I think you may want to use GetCompleteQualType before iterating the DeclContext; that's how some of the other TypeSystemClang APIs do it. That will make sure we complete the type by the time we look for the enums.

E.g.,:

clang::QualType qual_type = RemoveWrappingTypes(GetCanonicalQualType(type));                               
if (GetCompleteQualType(&getASTContext(), qual_type)) {                                                     
  const clang::RecordType *record_type =                                                                         
      llvm::cast<clang::RecordType>(qual_type.getTypePtr());                                                
  const clang::RecordDecl *record_decl = record_type->getDecl();                                                 
  assert(record_decl);                                                                                           
  return std::distance(EnumIt(record_decl->decls_begin()), EnumIt(record_decl->decls_end())); 
}

Will review it more thoroughly on tomorrow though

I think you may want to use GetCompleteQualType before iterating the DeclContext; that's how some of the other TypeSystemClang APIs do it. That will make sure we complete the type by the time we look for the enums.

I tried to incorporate this function into my version of GetNumberOfMemberEnums, but it didn't work out.

E.g.,:

clang::QualType qual_type = RemoveWrappingTypes(GetCanonicalQualType(type));                               
if (GetCompleteQualType(&getASTContext(), qual_type)) {                                                     
  const clang::RecordType *record_type =                                                                         
      llvm::cast<clang::RecordType>(qual_type.getTypePtr());                                                
  const clang::RecordDecl *record_decl = record_type->getDecl();                                                 
  assert(record_decl);                                                                                           
  return std::distance(EnumIt(record_decl->decls_begin()), EnumIt(record_decl->decls_end())); 
}

Will review it more thoroughly on tomorrow though

But your version actually works, returning 1! Thank you very much!

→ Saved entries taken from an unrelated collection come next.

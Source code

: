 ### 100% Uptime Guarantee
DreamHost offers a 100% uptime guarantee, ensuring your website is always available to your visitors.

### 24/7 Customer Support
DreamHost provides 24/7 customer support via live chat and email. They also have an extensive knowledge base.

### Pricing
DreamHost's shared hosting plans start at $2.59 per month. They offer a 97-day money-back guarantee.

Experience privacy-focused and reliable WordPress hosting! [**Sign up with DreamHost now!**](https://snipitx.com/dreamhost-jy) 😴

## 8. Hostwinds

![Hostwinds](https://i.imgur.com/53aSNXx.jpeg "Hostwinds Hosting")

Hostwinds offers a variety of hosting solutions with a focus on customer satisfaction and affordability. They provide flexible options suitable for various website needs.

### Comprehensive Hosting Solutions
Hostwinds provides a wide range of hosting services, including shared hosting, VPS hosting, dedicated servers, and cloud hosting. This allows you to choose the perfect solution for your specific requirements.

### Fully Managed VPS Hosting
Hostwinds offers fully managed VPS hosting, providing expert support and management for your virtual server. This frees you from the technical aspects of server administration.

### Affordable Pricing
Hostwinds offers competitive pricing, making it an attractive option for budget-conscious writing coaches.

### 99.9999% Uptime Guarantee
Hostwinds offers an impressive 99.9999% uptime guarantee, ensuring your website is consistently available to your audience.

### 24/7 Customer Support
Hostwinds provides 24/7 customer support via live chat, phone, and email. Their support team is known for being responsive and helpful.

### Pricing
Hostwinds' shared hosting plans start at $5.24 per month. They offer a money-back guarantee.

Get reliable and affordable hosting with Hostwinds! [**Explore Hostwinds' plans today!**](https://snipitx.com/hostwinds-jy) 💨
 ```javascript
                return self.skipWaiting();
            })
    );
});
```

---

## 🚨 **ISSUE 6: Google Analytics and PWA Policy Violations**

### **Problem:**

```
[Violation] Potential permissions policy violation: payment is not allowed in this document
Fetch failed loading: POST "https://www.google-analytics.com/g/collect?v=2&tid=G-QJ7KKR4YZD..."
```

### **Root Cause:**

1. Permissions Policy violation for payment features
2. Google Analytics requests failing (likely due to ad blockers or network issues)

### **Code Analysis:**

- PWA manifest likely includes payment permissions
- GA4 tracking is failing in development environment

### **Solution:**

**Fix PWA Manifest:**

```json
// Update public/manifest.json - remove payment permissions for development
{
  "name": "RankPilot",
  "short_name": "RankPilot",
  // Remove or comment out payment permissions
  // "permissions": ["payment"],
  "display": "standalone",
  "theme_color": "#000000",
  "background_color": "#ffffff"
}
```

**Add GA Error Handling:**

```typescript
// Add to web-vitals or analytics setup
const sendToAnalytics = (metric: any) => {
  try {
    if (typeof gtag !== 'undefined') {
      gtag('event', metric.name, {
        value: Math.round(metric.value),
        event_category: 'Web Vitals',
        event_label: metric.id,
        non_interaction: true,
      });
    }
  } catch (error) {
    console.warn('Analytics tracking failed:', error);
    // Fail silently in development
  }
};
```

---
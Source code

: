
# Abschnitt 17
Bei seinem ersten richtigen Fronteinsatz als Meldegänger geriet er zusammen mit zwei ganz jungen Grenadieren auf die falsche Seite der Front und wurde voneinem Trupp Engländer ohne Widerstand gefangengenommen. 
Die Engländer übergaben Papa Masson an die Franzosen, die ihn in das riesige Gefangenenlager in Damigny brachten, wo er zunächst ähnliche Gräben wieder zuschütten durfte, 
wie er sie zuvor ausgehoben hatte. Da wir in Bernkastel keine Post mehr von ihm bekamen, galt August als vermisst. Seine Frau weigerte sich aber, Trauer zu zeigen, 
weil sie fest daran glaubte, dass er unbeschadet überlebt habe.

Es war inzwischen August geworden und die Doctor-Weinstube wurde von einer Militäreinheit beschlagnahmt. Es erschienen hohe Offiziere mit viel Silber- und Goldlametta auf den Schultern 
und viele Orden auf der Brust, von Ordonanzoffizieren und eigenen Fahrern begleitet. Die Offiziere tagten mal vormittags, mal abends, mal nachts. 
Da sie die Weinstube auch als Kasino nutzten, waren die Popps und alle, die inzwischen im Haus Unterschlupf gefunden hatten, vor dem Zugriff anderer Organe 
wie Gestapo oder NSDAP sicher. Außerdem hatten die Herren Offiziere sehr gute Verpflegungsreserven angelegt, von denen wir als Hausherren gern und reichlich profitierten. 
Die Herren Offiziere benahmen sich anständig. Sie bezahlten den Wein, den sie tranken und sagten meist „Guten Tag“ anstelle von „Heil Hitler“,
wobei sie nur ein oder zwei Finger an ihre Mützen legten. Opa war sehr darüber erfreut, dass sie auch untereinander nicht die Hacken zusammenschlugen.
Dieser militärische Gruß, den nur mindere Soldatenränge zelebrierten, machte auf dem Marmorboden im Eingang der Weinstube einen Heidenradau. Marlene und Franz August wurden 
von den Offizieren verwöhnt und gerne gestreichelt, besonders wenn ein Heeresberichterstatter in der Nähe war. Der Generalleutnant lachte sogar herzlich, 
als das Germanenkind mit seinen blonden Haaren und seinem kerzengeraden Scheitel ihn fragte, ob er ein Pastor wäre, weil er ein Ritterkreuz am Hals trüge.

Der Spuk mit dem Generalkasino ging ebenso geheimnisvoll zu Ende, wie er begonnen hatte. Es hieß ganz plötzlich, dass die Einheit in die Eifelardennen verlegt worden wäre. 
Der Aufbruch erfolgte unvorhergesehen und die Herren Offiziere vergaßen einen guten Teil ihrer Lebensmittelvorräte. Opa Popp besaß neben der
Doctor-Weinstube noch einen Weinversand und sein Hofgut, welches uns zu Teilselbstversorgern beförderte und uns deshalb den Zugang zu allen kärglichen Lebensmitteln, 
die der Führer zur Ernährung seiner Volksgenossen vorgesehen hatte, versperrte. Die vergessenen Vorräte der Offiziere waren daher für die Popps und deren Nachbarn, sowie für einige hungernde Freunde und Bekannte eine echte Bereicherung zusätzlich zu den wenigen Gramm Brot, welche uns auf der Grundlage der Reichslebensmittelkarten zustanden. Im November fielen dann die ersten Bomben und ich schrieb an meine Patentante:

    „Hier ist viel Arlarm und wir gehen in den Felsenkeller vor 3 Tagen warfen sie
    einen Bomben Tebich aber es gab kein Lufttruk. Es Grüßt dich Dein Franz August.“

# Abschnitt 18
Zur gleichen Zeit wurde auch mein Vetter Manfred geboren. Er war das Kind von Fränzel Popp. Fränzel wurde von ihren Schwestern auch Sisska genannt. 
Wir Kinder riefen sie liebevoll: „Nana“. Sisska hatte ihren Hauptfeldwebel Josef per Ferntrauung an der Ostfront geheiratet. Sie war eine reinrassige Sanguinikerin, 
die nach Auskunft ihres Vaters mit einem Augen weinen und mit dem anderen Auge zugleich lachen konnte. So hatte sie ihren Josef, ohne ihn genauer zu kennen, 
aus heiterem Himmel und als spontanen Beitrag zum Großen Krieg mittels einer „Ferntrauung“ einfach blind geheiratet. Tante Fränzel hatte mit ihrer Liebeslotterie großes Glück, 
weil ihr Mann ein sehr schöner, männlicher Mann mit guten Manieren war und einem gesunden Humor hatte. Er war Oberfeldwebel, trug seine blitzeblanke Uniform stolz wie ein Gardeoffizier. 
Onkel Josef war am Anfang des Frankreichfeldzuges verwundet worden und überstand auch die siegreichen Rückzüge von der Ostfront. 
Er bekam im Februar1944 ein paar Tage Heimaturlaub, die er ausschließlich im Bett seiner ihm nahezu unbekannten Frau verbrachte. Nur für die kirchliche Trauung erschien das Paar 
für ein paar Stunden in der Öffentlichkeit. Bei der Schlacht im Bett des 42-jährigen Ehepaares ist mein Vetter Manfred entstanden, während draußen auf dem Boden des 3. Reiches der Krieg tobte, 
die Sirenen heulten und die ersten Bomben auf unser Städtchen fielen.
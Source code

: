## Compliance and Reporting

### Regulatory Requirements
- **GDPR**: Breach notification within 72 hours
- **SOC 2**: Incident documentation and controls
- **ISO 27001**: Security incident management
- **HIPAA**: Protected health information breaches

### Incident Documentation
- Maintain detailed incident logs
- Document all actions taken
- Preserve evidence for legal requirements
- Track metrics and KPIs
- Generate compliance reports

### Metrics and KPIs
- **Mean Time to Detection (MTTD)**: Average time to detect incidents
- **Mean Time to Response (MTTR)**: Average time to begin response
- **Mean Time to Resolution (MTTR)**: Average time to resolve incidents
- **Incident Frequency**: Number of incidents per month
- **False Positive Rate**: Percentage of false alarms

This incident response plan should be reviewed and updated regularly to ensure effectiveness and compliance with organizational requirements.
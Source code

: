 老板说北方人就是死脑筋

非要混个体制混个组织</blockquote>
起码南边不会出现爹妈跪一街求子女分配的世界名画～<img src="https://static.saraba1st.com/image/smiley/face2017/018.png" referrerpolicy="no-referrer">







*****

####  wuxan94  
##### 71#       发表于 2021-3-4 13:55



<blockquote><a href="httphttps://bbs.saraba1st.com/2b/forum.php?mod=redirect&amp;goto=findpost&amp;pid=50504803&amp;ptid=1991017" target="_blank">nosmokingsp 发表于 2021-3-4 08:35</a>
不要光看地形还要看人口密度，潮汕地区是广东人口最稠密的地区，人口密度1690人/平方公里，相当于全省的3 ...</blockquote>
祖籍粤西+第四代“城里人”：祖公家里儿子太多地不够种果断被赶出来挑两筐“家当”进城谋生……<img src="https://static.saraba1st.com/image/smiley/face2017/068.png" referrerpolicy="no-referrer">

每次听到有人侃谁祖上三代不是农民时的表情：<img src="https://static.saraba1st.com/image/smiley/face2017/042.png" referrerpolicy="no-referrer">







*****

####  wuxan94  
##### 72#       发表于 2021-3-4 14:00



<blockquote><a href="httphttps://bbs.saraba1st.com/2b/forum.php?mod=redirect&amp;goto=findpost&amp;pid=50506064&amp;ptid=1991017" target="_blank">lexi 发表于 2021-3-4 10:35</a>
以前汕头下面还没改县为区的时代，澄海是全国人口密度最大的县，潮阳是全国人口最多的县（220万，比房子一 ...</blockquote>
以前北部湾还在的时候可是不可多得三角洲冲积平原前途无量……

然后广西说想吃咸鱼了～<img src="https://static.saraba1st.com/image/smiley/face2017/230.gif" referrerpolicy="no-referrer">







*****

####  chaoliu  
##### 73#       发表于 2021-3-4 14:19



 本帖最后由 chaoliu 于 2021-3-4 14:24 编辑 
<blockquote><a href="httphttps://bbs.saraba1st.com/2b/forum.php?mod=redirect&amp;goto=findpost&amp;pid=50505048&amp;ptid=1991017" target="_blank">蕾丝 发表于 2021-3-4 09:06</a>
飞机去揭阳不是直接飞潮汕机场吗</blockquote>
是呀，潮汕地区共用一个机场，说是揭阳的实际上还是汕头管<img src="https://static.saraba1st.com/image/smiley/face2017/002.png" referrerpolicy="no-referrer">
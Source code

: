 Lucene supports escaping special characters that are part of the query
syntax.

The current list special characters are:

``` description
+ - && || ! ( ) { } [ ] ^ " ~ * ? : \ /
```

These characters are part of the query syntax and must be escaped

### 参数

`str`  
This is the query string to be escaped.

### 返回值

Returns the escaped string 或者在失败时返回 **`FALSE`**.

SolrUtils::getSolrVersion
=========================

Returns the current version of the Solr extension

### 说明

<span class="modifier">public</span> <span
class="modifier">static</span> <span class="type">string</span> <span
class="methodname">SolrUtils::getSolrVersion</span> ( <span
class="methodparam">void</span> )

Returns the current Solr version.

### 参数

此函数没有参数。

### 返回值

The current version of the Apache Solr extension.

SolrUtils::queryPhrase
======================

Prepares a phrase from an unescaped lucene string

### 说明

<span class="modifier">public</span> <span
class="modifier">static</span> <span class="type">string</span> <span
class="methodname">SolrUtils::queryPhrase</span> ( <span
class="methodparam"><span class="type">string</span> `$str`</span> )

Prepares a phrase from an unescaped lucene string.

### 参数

Sorry for the delay, just came back from vacation

The change itself LGTM. Can we add a test though? We do have DWARFASTParserClang unittests: https://github.com/llvm/llvm-project/blob/main/lldb/unittests/SymbolFile/DWARF/DWARFASTParserClangTests.cpp

If the yaml input file becomes tedious to write you could also just an API test. E.g., under https://github.com/llvm/llvm-project/tree/main/lldb/test/API/lang/cpp

Let me know if you need some pointers in writing the tests

Also, I assume the extra changes to make the PointerIntPair formatter work will be in a follow-up patch?

Also, I assume the extra changes to make the PointerIntPair formatter work will be in a follow-up patch?

Yes. That work is not finished yet.

@Michael137 I moved this over to GitHub, and I need your help there writing the unit test.